“My client is a fireman who participates in the department’s 457(b) plan. He also runs his own electrical business. Can he set up a 401(k) plan and contribute to both plans?”
ERISA consultants at the Retirement Learning Center (RLC) Resource Desk regularly receive calls from financial advisors on a broad array of technical topics related to IRAs, qualified retirement plans and other types of retirement savings and income plans, including nonqualified plans, stock options, and Social Security and Medicare. We bring Case of the Week to you to highlight the most relevant topics affecting your business.
A recent call with an advisor in Massachusetts is representative of a common inquiry related to multiple retirement plans.
Highlights of Discussion
This is an important tax question that your client should discuss with his tax professional to make sure all the facts and circumstances of his financial situation are considered. Generally speaking, however, the IRS rules would allow your client to contribute to both his 457(b) plan and 401(k) plan up to the limits in both.
For 2020, 457(b) contributions (consisting of employee salary deferrals and/or employer contributions combined) cannot exceed $19,500, plus catch-up contribution amounts if eligible [Treasury Regulation Section (Treas. Reg. §1.457-5)] and 457(b) contribution limit]. The same maximum deferral limit applies for 401(k) plans in 2020 (i.e., $19,500, plus catch-up contributions). The catch-up contribution rules differ slightly between the two plan types.
401(k) and 457(b) Catch-Up Contribution Rules
|Age 50 or Over Option
Employees age 50 or over can make catch-up contributions of $6,500 beyond the basic 402(g) limit of $19,500 for 2020.
|Age 50 or Over Option
Employees age 50 or over can make catch-up contributions of $6,500 beyond the basic 457 deferral limit of $19,500 for 2020.
Special “Last 3-Year” Option
In the three years before reaching the plan’s normal retirement age employees can contribute either:
•Twice the annual 457(b) limit (in 2020, $19,500 x 2 = $39,000),
•The annual 457(b) limit, plus amounts allowed in prior years not contributed.
Note: If a governmental 457(b) allows both the age-50 catch-up and the 3-year catch-up, one or the other—but not both—can be used.
Since 2002, contributions to 457(b) plans no longer reduce the amount of deferrals to other salary deferral plans, such as 401(k) plans.

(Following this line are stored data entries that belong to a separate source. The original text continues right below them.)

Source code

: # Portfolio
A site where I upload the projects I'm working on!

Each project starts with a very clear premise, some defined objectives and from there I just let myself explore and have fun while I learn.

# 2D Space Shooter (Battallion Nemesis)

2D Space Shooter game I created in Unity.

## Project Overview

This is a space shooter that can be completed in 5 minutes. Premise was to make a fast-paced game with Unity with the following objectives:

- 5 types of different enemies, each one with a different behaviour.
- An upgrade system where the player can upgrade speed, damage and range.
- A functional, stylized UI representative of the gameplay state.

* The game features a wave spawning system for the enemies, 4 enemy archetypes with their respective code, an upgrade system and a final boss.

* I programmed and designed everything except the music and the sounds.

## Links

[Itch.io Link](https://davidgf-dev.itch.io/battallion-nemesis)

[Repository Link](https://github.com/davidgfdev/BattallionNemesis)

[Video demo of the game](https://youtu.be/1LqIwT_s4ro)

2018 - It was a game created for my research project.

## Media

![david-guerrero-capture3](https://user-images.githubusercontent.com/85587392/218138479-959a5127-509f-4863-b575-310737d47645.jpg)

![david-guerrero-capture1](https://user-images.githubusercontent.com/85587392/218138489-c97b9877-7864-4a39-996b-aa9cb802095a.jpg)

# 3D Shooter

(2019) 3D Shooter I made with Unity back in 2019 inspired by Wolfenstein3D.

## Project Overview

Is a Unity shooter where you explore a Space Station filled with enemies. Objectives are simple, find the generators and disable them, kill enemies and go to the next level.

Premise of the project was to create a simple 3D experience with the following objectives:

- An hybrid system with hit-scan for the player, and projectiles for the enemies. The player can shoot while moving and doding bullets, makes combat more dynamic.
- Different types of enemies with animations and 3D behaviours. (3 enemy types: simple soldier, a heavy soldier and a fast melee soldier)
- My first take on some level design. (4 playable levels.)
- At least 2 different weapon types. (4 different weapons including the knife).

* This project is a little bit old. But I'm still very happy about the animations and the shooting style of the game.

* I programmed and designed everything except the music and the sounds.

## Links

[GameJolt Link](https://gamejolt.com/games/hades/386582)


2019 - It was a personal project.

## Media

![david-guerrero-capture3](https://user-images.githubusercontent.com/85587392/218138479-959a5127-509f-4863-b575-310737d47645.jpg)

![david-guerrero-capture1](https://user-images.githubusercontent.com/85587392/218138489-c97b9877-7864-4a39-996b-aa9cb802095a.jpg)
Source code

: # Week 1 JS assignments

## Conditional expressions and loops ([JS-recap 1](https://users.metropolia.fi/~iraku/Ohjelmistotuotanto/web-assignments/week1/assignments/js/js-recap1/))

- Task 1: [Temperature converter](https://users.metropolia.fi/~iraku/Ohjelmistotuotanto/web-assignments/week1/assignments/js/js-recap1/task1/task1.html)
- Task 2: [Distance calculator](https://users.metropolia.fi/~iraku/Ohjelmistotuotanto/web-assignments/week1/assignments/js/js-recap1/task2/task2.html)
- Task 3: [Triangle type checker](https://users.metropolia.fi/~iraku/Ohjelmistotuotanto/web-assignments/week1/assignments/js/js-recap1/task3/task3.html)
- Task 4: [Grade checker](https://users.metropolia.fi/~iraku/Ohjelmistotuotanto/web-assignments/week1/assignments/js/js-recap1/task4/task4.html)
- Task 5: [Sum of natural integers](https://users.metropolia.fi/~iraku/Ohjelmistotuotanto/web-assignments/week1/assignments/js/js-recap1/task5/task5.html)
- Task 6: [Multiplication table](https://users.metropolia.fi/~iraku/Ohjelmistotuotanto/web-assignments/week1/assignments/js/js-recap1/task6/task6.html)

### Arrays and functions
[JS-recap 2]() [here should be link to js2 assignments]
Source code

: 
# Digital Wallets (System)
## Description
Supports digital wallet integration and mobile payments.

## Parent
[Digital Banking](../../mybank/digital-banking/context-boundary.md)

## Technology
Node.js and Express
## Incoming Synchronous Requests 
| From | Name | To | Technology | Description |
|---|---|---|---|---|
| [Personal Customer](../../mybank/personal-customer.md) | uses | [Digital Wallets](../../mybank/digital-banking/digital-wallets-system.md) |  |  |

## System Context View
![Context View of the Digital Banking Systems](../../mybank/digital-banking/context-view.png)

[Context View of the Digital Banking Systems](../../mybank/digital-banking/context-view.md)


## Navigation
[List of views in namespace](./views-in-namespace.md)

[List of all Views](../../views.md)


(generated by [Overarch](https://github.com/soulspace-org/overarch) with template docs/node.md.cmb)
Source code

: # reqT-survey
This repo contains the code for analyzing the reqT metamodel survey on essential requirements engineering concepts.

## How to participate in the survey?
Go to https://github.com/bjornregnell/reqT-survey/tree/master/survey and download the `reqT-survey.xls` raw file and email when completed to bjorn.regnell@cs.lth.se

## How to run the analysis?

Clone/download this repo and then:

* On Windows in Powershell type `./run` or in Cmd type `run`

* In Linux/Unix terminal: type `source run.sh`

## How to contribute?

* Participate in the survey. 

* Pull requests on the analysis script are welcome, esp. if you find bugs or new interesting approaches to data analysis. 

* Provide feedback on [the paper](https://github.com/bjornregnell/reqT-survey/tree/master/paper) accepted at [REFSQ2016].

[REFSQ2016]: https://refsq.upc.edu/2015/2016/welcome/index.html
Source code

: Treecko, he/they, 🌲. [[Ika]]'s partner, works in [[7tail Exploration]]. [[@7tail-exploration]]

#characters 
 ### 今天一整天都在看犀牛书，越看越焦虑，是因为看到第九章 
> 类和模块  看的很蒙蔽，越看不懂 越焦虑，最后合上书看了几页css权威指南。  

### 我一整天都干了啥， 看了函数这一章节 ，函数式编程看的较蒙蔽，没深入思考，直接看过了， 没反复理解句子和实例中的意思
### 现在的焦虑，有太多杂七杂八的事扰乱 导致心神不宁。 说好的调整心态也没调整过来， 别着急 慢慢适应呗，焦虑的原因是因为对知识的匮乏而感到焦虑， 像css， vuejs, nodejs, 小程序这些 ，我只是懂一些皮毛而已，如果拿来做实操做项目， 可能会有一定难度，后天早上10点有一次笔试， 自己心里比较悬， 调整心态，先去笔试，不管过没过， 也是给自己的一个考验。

A participant’s 457(b) contributions need only be combined with contributions to other 457(b) plans when applying the annual contribution limit. Therefore, contributions to a 457(b) plan are not aggregated with deferrals an individual makes to other types of deferral plans. Consequently, an individual who participates in both a 457(b) plan and one or more other deferral-type plans, such as a 403(b), 401(k), salary reduction simplified employee pension plan (SAR-SEP), or savings incentive match plan for employees (SIMPLE) has two separate annual deferral limits.
Another consideration when an individual participates in more than one plan is the annual additions limit under IRC Sec. 415(c), which typically limits plan contributions (employer plus employee contributions for the person) for a limitation year  made on behalf of an individual to all plans maintained by the same employer. It this situation, the annual additions limit is of no concern for two reasons: 1) there are two separate, unrelated employers; and 2) contributions to 457(b) plans are not included in a person’s annual additions [see 1.415(c)-1(a)(2)].
IRS rules would allow a person who participates in a 457(b) plan and a 401(k) plan to contribute the maximum amount in both plans. However, it is important to work with a financial and/or tax professional to help determine the optimal amount based on the participant’s unique situation.
 For 2020, the limit is 100% of compensation up to $57,000 (or $63,500 for those > age 50).
 Generally, the calendar year, unless the plan specifies otherwise.